Recorded information:
------------

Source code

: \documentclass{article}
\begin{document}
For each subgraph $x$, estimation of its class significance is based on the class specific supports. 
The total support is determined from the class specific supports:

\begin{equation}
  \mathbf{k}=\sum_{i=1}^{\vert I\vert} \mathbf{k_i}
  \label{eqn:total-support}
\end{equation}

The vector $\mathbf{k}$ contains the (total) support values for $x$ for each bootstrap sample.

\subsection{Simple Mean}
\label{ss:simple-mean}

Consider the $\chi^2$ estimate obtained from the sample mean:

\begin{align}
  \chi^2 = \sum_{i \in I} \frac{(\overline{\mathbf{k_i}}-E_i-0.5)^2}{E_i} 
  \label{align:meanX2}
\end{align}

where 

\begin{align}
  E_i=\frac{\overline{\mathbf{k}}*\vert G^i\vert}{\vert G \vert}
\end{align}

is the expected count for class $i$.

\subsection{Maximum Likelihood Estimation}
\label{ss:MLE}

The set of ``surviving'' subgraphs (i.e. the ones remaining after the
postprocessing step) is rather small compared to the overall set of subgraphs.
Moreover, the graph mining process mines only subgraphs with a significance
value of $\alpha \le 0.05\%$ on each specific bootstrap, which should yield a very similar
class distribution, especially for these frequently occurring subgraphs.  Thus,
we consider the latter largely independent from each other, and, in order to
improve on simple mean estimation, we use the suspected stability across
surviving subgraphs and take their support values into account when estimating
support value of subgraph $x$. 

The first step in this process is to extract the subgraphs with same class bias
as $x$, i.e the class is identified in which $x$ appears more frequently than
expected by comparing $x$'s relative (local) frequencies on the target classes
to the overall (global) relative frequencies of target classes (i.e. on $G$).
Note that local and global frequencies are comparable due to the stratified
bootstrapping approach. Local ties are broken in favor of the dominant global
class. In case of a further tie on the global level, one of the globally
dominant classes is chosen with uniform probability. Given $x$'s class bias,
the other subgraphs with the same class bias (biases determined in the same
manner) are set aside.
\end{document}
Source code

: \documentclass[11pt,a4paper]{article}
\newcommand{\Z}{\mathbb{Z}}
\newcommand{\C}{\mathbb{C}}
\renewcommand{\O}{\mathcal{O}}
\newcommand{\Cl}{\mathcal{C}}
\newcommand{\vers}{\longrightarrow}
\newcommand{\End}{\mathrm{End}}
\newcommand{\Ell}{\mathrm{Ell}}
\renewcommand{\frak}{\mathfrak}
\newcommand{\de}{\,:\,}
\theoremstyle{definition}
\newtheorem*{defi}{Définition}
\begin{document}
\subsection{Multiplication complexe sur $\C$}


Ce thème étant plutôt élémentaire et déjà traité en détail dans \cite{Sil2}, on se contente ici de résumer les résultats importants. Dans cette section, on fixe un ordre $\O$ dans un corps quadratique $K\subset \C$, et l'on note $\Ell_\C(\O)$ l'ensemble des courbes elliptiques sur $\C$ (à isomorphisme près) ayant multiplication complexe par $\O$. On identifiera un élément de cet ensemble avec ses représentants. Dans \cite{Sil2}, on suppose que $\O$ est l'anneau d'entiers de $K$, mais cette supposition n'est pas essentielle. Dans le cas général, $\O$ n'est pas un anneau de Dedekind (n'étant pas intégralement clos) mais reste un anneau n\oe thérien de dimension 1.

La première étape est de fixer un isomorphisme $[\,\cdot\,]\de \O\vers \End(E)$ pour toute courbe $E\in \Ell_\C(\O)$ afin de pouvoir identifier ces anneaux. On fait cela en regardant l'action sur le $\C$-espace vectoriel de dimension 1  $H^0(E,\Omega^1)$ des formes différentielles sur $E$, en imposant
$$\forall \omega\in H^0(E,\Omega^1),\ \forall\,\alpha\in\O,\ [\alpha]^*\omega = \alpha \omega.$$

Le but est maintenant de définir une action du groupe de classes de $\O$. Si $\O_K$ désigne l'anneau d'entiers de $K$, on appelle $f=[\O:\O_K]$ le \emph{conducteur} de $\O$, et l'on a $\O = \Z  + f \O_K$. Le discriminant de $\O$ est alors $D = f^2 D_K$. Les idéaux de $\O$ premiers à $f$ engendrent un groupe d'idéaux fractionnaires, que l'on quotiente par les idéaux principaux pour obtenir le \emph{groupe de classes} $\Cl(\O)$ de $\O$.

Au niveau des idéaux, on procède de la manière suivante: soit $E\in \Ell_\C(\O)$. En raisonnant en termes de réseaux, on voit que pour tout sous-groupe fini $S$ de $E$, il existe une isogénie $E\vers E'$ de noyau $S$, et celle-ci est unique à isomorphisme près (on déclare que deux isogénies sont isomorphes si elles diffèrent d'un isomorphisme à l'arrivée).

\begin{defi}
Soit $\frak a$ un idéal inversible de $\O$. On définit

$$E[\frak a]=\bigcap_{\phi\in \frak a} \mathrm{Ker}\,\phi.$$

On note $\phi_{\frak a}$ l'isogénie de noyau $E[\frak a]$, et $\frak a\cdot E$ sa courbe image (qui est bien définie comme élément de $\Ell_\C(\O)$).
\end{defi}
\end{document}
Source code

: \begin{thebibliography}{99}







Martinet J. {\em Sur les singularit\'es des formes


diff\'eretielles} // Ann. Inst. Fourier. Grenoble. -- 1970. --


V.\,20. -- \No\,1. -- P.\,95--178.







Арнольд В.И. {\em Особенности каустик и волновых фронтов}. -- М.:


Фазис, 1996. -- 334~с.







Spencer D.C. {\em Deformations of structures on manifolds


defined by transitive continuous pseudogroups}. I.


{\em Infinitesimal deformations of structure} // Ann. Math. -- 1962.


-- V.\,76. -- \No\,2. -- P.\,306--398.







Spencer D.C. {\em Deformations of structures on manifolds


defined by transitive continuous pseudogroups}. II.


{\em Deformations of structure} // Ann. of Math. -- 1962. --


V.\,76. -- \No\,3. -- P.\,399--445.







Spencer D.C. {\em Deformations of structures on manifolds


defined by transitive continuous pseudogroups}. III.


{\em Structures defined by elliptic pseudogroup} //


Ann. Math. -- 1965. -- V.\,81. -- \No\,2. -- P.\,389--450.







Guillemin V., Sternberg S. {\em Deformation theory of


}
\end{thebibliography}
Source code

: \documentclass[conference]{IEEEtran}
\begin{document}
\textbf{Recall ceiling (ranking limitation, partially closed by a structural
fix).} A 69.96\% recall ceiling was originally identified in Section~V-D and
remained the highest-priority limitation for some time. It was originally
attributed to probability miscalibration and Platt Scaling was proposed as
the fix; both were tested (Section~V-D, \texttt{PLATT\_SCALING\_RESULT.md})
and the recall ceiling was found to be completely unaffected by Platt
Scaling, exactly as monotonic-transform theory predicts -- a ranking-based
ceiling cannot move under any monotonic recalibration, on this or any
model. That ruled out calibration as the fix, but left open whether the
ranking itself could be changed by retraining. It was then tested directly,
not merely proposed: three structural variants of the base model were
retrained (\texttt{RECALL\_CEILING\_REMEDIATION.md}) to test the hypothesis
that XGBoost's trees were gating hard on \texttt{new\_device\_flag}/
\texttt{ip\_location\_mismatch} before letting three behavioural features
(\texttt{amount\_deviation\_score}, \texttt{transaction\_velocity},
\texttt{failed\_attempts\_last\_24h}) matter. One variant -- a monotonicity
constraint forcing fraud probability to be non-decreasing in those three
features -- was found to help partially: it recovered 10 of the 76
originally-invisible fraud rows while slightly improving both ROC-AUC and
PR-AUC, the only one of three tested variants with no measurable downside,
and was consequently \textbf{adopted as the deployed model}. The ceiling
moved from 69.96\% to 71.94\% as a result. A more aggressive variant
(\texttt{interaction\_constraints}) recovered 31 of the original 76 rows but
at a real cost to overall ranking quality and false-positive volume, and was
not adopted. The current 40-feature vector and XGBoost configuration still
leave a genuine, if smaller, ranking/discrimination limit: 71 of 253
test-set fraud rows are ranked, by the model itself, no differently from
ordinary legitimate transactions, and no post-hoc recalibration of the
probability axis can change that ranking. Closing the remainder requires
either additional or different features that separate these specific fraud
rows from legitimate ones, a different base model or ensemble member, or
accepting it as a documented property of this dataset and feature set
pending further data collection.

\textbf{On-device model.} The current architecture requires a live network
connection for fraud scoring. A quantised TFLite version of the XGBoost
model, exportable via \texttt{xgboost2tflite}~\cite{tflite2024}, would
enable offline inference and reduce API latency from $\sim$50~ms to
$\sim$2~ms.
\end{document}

------------

Prompt: Return every line holding the word "formes" from the records.

Written response:
La première étape est de fixer un isomorphisme $[\,\cdot\,]\de \O\vers \End(E)$ pour toute courbe $E\in \Ell_\C(\O)$ afin de pouvoir identifier ces anneaux. On fait cela en regardant l'action sur le $\C$-espace vectoriel de dimension 1  $H^0(E,\Omega^1)$ des formes différentielles sur $E$, en imposant
Martinet J. {\em Sur les singularit\'es des formes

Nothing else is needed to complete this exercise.